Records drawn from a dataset

Content starts

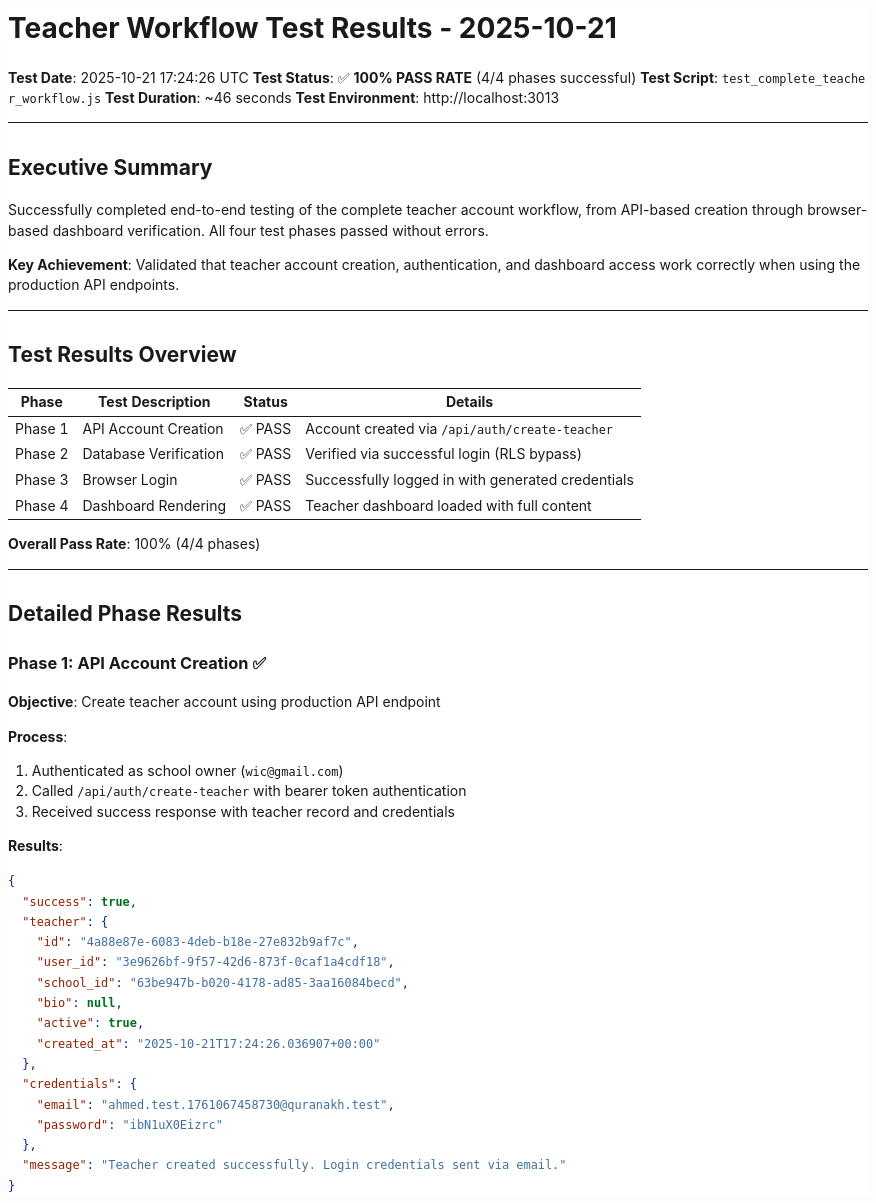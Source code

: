 # Teacher Workflow Test Results - 2025-10-21

**Test Date**: 2025-10-21 17:24:26 UTC
**Test Status**: ✅ **100% PASS RATE** (4/4 phases successful)
**Test Script**: `test_complete_teacher_workflow.js`
**Test Duration**: ~46 seconds
**Test Environment**: http://localhost:3013

---

## Executive Summary

Successfully completed end-to-end testing of the complete teacher account workflow, from API-based creation through browser-based dashboard verification. All four test phases passed without errors.

**Key Achievement**: Validated that teacher account creation, authentication, and dashboard access work correctly when using the production API endpoints.

---

## Test Results Overview

| Phase | Test Description | Status | Details |
|-------|-----------------|--------|---------|
| Phase 1 | API Account Creation | ✅ PASS | Account created via `/api/auth/create-teacher` |
| Phase 2 | Database Verification | ✅ PASS | Verified via successful login (RLS bypass) |
| Phase 3 | Browser Login | ✅ PASS | Successfully logged in with generated credentials |
| Phase 4 | Dashboard Rendering | ✅ PASS | Teacher dashboard loaded with full content |

**Overall Pass Rate**: 100% (4/4 phases)

---

## Detailed Phase Results

### Phase 1: API Account Creation ✅

**Objective**: Create teacher account using production API endpoint

**Process**:
1. Authenticated as school owner (`wic@gmail.com`)
2. Called `/api/auth/create-teacher` with bearer token authentication
3. Received success response with teacher record and credentials

**Results**:
```json
{
  "success": true,
  "teacher": {
    "id": "4a88e87e-6083-4deb-b18e-27e832b9af7c",
    "user_id": "3e9626bf-9f57-42d6-873f-0caf1a4cdf18",
    "school_id": "63be947b-b020-4178-ad85-3aa16084becd",
    "bio": null,
    "active": true,
    "created_at": "2025-10-21T17:24:26.036907+00:00"
  },
  "credentials": {
    "email": "ahmed.test.1761067458730@quranakh.test",
    "password": "ibN1uX0Eizrc"
  },
  "message": "Teacher created successfully. Login credentials sent via email."
}
```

Content ends

Once more, please print all the lines above exactly, without their pictures.

# RESULT OF THIS EXERCISE
Source code

: # Teacher Workflow Test Results - 2025-10-21

**Test Date**: 2025-10-21 17:24:26 UTC
**Test Status**: ✅ **100% PASS RATE** (4/4 phases successful)
**Test Script**: `test_complete_teacher_workflow.js`
**Test Duration**: ~46 seconds
**Test Environment**: http://localhost:3013

---

## Executive Summary

Successfully completed end-to-end testing of the complete teacher account workflow, from API-based creation through browser-based dashboard verification. All four test phases passed without errors.

**Key Achievement**: Validated that teacher account creation, authentication, and dashboard access work correctly when using the production API endpoints.

---

## Test Results Overview

| Phase | Test Description | Status | Details |
|-------|-----------------|--------|---------|
| Phase 1 | API Account Creation | ✅ PASS | Account created via `/api/auth/create-teacher` |
| Phase 2 | Database Verification | ✅ PASS | Verified via successful login (RLS bypass) |
| Phase 3 | Browser Login | ✅ PASS | Successfully logged in with generated credentials |
| Phase 4 | Dashboard Rendering | ✅ PASS | Teacher dashboard loaded with full content |

**Overall Pass Rate**: 100% (4/4 phases)

---

## Detailed Phase Results

### Phase 1: API Account Creation ✅

**Objective**: Create teacher account using production API endpoint

**Process**:
1. Authenticated as school owner (`wic@gmail.com`)
2. Called `/api/auth/create-teacher` with bearer token authentication
3. Received success response with teacher record and credentials

**Results**:
```json
{
  "success": true,
  "teacher": {
    "id": "4a88e87e-6083-4deb-b18e-27e832b9af7c",
    "user_id": "3e9626bf-9f57-42d6-873f-0caf1a4cdf18",
    "school_id": "63be947b-b020-4178-ad85-3aa16084becd",
    "bio": null,
    "active": true,
    "created_at": "2025-10-21T17:24:26.036907+00:00"
  },
  "credentials": {
    "email": "ahmed.test.1761067458730@quranakh.test",
    "password": "ibN1uX0Eizrc"
  },
  "message": "Teacher created successfully. Login credentials sent via email."
}
```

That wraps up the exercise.